PPD is a provider of outsourced clinical research services to drug companies.

UNCW Senior Economist Dr. Woody Hall says if the company is sold to a similar company there’s a great chance that a better product can be made at a lower cost. The downside is downsizing.

“I think the new firm, if created, will look for ways to cut cost if cost can be cut, and that’s one way to do it: to lay off employees,” Hall said.

Others say if the sale of PPD does happen, it’s important that the community makes contact with the buyer.
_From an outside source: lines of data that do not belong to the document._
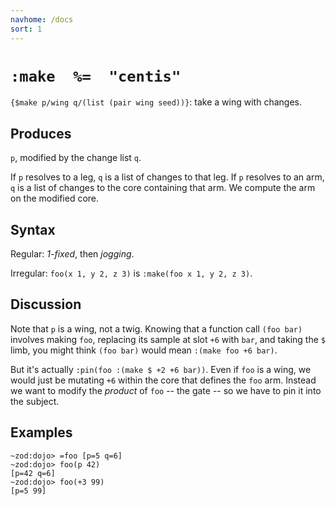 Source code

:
 ```yaml
---
navhome: /docs
sort: 1
---
```


# `:make  %=  "centis"`

`{$make p/wing q/(list (pair wing seed))}`: take a wing with changes.

## Produces

`p`, modified by the change list `q`.

If `p` resolves to a leg, `q` is a list of changes to that leg.
If `p` resolves to an arm, `q` is a list of changes to the core
containing that arm.  We compute the arm on the modified core.

## Syntax

Regular: *1-fixed*, then *jogging*.

Irregular: `foo(x 1, y 2, z 3)` is `:make(foo x 1, y 2, z 3)`.

## Discussion

Note that `p` is a wing, not a twig.  Knowing that a function
call `(foo bar)` involves making `foo`, replacing its sample 
at slot `+6` with `bar`, and taking the `$` limb, you might think
`(foo bar)` would mean `:(make foo +6 bar)`.

But it's actually `:pin(foo :(make $ +2 +6 bar))`.  Even if `foo`
is a wing, we would just be mutating `+6` within the core that
defines the `foo` arm.  Instead we want to modify the *product*
of `foo` -- the gate -- so we have to pin it into the subject.

## Examples

```
~zod:dojo> =foo [p=5 q=6]
~zod:dojo> foo(p 42)
[p=42 q=6]
~zod:dojo> foo(+3 99)
[p=5 99]
```
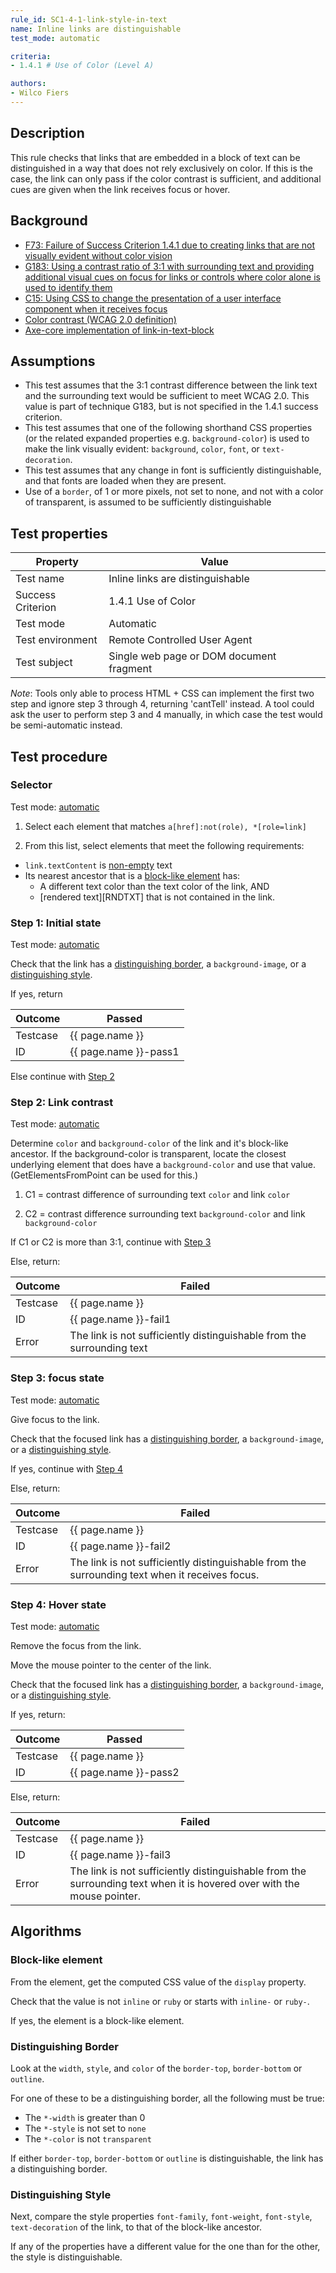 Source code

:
 ```yaml
---
rule_id: SC1-4-1-link-style-in-text
name: Inline links are distinguishable
test_mode: automatic

criteria:
- 1.4.1 # Use of Color (Level A)

authors:
- Wilco Fiers
---
```


## Description

This rule checks that links that are embedded in a block of text can be distinguished in a way that does not rely exclusively on color. If this is the case, the link can only pass if the color contrast is sufficient, and additional cues are given when the link receives focus or hover.

## Background

- [F73: Failure of Success Criterion 1.4.1 due to creating links that are not visually evident without color vision](http://www.w3.org/TR/2014/NOTE-WCAG20-TECHS-20140311/F73.html)
- [G183: Using a contrast ratio of 3:1 with surrounding text and providing additional visual cues on focus for links or controls where color alone is used to identify them](http://www.w3.org/TR/2013/NOTE-WCAG20-TECHS-20130905/G183)
- [C15: Using CSS to change the presentation of a user interface component when it receives focus](http://www.w3.org/TR/2014/NOTE-WCAG20-TECHS-20140916/C15:)
- [Color contrast (WCAG 2.0 definition)](http://www.w3.org/TR/WCAG20/#contrast-ratiodef)
- [Axe-core implementation of link-in-text-block](https://dequeuniversity.com/rules/worldspace/2.0/link-in-text-block)

## Assumptions

- This test assumes that the 3:1 contrast difference between the link text and the surrounding text would be sufficient to meet WCAG 2.0. This value is part of technique G183, but is not specified in the 1.4.1 success criterion.
- This test assumes that one of the following shorthand CSS properties (or the related expanded properties e.g. `background-color`) is used to make the link visually evident: `background`, `color`, `font`, or `text-decoration`.
- This test assumes that any change in font is sufficiently distinguishable, and that fonts are loaded when they are present.
- Use of a `border`, of 1 or more pixels, not set to none, and not with a color of transparent, is assumed to be sufficiently distinguishable



## Test properties

| Property          | Value
|-------------------|----
| Test name         | Inline links are distinguishable
| Success Criterion | 1.4.1 Use of Color
| Test mode         | Automatic
| Test environment  | Remote Controlled User Agent
| Test subject      | Single web page or DOM document fragment

*Note*: Tools only able to process HTML + CSS can implement the first two step and ignore step 3 through 4, returning 'cantTell' instead. A tool could ask the user to perform step 3 and 4 manually, in which case the test would be semi-automatic instead.

## Test procedure

### Selector

Test mode: [automatic][AUTO]

1. Select each element that matches `a[href]:not(role), *[role=link]`

2. From this list, select elements that meet the following requirements:

  - `link.textContent` is [non-empty][NEMPTY] text
  - Its nearest ancestor that is a [block-like element](#block-like-element) has:
    - A different text color than the text color of the link, AND
    - [rendered text][RNDTXT] that is not contained in the link.

### Step 1: Initial state

Test mode: [automatic][AUTO]

Check that the link has a [distinguishing border][DSBRDR], a `background-image`, or a [distinguishing style][DSSTYL].

If yes, return

| Outcome  | Passed
|----------|-----
| Testcase | {{ page.name }}
| ID       | {{ page.name }}-pass1

Else continue with [Step 2](#step-2-link-contrast)

### Step 2: Link contrast

Test mode: [automatic][AUTO]

Determine `color` and `background-color` of the link and it's block-like ancestor. If the background-color is transparent, locate the closest underlying element that does have a `background-color` and use that value. (GetElementsFromPoint can be used for this.)

1. C1 = contrast difference of surrounding text `color` and link `color`

2. C2 = contrast difference surrounding text `background-color` and link `background-color`

If C1 or C2 is more than 3:1, continue with [Step 3](#step-3-focus-state)

Else, return:

| Outcome  | Failed
|----------|-----
| Testcase | {{ page.name }}
| ID       | {{ page.name }}-fail1
| Error    | The link is not sufficiently distinguishable from the surrounding text

### Step 3: focus state

Test mode: [automatic][AUTO]

Give focus to the link.

Check that the focused link has a [distinguishing border][DSBRDR], a `background-image`, or a [distinguishing style][DSSTYL].

If yes, continue with [Step 4](#step-4-hover-state)

Else, return:

| Outcome  | Failed
|----------|-----
| Testcase | {{ page.name }}
| ID       | {{ page.name }}-fail2
| Error    | The link is not sufficiently distinguishable from the surrounding text when it receives focus.

### Step 4: Hover state

Test mode: [automatic][AUTO]

Remove the focus from the link.

Move the mouse pointer to the center of the link.

Check that the focused link has a [distinguishing border][DSBRDR], a `background-image`, or a [distinguishing style][DSSTYL].

If yes, return:

| Outcome  | Passed
|----------|-----
| Testcase | {{ page.name }}
| ID       | {{ page.name }}-pass2

Else, return:

| Outcome  | Failed
|----------|-----
| Testcase | {{ page.name }}
| ID       | {{ page.name }}-fail3
| Error    | The link is not sufficiently distinguishable from the surrounding text when it is hovered over with the mouse pointer.

## Algorithms

### Block-like element

From the element, get the computed CSS value of the `display` property.

Check that the value is not `inline` or `ruby` or starts with `inline-` or `ruby-`.

If yes, the element is a block-like element.

### Distinguishing Border

Look at the `width`, `style`, and `color` of the `border-top`, `border-bottom` or `outline`.

For one of these to be a distinguishing border, all the following must be true:

- The `*-width` is greater than 0
- The `*-style` is not set to `none`
- The `*-color` is not `transparent`

If either `border-top`, `border-bottom` or `outline` is distinguishable, the link has a distinguishing border.

### Distinguishing Style

Next, compare the style properties `font-family`, `font-weight`, `font-style`, `text-decoration` of the link, to that of the block-like ancestor.

If any of the properties have a different value for the one than for the other, the style is distinguishable.

[AUTO]: ../pages/test-modes.html#automatic
[MANUAL]: ../pages/test-modes.html#manual
[NEMPTY]: ../pages/algorithms/none-empty.html
[RDNTXT]: ../pages/algorithms/rendered-text.html
[DSBRDR]: #distinguishing-border
[DSSTYL]: #distinguishing-style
“We’re going to need to make sure we’re engaged with the buyer if that happens; make sure we know what their strategy short and long-term is,” John Hinnant of Wilmington Downtown Inc. said. “Obviously we like having PPD here. They’re a great corporate citizen.”

According to tax records PPD has had a significant impact in the Cape Fear paying more than $150,000 in county and city taxes in 2010. In 2009 the company paid more than $160,000 in local taxes.

With a market capitalization of about $3.2 billion could fetch bids from both private-equity and larger clinical-research providers, the Wall Street Journal said citing its sources. The sources also cautioned that PPD could still change its plans.